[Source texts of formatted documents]

..........

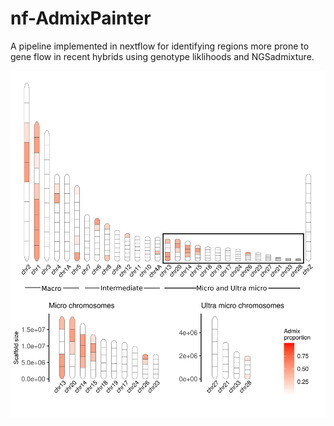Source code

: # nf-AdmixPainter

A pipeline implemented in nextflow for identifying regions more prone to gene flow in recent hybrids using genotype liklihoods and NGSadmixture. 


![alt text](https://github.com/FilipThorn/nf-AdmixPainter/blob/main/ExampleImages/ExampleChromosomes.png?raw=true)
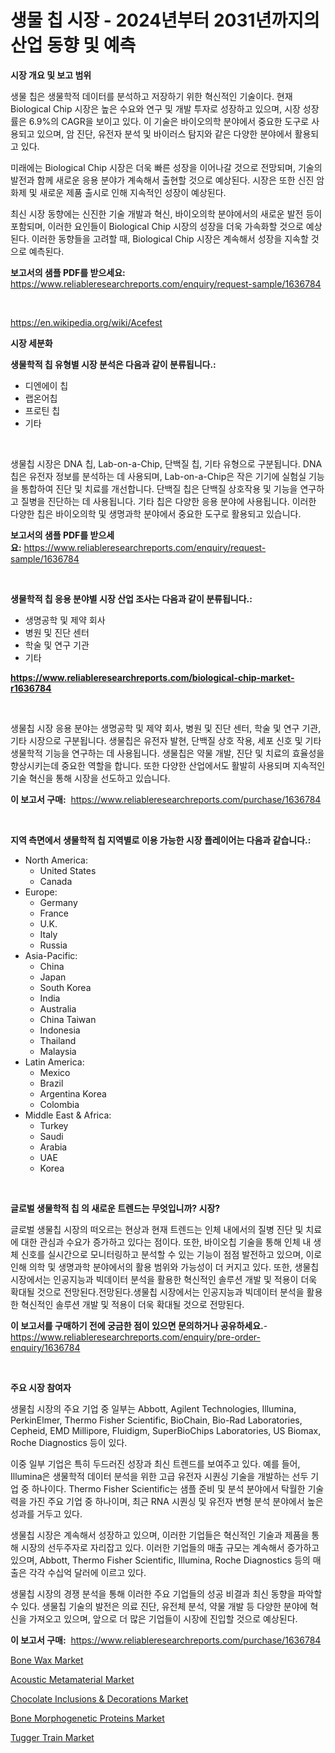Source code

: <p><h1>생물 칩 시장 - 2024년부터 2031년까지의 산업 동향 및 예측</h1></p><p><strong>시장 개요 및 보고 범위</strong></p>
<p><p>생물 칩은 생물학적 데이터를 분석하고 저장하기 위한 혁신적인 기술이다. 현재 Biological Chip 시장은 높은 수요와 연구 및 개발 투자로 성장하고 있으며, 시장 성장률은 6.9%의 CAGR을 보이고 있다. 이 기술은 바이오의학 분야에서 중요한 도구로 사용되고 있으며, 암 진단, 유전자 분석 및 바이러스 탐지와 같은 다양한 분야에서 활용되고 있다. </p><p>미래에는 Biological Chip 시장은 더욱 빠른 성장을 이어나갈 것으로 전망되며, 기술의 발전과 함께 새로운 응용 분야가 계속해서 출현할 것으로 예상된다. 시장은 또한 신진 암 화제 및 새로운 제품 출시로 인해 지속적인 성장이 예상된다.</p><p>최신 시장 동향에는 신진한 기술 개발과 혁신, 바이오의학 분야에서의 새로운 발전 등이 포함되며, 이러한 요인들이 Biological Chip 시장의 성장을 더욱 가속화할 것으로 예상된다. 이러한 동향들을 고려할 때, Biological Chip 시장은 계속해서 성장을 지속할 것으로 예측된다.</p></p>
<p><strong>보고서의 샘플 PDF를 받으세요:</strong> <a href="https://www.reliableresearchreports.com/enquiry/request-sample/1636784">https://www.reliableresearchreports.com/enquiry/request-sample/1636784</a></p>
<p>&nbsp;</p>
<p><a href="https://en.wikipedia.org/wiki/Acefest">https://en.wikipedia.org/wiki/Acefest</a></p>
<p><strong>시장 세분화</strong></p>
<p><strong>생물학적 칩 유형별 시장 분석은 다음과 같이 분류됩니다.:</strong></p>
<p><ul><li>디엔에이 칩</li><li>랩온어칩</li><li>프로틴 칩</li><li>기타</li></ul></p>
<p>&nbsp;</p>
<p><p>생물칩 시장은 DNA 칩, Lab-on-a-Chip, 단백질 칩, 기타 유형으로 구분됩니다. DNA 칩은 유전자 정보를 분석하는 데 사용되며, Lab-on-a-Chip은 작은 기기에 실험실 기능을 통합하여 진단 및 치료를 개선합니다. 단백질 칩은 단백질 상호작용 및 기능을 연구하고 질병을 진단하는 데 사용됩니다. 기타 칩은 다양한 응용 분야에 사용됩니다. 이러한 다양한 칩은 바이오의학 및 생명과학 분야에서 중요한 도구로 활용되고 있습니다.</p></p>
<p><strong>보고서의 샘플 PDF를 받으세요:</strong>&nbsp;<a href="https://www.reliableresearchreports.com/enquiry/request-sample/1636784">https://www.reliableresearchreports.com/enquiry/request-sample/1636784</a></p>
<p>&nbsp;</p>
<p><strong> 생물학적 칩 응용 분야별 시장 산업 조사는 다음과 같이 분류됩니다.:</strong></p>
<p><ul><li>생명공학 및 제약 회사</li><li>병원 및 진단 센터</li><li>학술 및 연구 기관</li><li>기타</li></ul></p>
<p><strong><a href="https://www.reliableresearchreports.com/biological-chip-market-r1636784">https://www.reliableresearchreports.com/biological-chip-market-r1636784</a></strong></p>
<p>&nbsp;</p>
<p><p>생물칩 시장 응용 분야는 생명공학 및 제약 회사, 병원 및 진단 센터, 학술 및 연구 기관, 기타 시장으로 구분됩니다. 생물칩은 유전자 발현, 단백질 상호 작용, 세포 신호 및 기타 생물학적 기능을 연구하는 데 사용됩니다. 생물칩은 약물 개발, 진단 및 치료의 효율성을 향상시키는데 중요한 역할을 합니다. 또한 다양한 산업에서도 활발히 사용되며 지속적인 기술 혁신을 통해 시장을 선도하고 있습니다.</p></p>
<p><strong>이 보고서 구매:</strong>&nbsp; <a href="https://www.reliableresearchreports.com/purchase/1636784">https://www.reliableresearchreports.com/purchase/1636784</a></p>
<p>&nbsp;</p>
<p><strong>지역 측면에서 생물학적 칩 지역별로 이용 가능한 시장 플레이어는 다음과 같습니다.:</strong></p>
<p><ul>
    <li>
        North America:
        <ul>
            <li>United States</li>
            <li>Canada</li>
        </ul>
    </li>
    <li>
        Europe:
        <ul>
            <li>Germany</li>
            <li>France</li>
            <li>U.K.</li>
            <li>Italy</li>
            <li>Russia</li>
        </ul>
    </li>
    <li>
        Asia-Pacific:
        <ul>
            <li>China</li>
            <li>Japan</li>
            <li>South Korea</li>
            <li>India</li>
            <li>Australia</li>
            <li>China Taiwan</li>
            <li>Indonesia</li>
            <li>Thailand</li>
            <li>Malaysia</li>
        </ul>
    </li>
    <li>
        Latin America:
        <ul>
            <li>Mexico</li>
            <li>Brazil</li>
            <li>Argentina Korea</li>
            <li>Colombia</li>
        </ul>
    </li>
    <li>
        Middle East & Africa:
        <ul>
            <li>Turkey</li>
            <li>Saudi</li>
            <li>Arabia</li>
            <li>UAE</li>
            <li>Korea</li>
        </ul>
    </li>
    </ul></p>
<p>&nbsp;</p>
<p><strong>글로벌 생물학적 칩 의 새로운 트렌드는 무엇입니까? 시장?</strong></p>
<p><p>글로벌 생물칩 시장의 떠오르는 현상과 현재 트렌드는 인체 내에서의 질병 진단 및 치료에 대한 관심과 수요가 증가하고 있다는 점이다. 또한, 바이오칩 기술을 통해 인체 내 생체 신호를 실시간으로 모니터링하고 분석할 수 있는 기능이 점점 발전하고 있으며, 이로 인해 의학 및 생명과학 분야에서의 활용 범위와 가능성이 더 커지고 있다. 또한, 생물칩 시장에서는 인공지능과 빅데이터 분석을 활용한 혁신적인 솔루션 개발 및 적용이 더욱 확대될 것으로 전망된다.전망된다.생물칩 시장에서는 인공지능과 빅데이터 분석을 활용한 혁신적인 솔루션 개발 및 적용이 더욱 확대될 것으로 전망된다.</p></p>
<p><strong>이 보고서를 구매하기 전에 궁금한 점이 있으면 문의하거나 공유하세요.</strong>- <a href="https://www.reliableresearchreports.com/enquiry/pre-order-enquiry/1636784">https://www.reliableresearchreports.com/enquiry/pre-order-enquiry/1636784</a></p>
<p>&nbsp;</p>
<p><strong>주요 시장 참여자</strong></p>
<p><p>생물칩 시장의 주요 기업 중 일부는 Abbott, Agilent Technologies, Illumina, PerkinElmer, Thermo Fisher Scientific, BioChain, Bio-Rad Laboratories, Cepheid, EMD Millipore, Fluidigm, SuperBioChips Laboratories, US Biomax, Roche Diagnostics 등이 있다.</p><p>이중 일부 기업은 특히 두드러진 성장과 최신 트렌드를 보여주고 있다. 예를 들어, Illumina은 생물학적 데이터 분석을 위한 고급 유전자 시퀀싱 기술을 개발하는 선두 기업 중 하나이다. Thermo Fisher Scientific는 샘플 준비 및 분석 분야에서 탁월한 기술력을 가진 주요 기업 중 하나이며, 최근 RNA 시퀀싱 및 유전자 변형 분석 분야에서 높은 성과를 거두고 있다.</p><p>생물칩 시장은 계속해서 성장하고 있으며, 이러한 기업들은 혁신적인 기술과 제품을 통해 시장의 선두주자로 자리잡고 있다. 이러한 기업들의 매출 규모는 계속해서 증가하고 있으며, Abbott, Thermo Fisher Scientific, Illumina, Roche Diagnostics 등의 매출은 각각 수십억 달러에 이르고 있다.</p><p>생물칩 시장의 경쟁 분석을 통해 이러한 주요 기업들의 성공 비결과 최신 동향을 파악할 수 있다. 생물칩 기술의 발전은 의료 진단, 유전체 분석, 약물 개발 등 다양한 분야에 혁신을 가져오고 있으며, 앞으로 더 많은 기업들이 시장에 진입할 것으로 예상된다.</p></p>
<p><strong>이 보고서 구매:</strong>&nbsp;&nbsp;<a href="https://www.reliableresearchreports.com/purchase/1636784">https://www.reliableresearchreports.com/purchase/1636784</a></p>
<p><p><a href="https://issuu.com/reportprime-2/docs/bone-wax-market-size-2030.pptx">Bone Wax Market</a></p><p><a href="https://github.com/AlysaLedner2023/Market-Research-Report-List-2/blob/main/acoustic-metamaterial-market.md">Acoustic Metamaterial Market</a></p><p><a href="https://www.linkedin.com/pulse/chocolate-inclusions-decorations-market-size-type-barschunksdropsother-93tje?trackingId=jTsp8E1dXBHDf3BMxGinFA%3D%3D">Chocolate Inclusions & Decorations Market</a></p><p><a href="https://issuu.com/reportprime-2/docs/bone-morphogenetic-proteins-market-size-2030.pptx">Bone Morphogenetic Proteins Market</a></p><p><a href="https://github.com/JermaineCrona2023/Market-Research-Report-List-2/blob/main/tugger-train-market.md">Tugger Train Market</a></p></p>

..........

Task description: Could you find each line in the entries that contains the string "sample" and copy it?

Response to the task:
<p><strong>보고서의 샘플 PDF를 받으세요:</strong> <a href="https://www.reliableresearchreports.com/enquiry/request-sample/1636784">https://www.reliableresearchreports.com/enquiry/request-sample/1636784</a></p>
<p><strong>보고서의 샘플 PDF를 받으세요:</strong>&nbsp;<a href="https://www.reliableresearchreports.com/enquiry/request-sample/1636784">https://www.reliableresearchreports.com/enquiry/request-sample/1636784</a></p>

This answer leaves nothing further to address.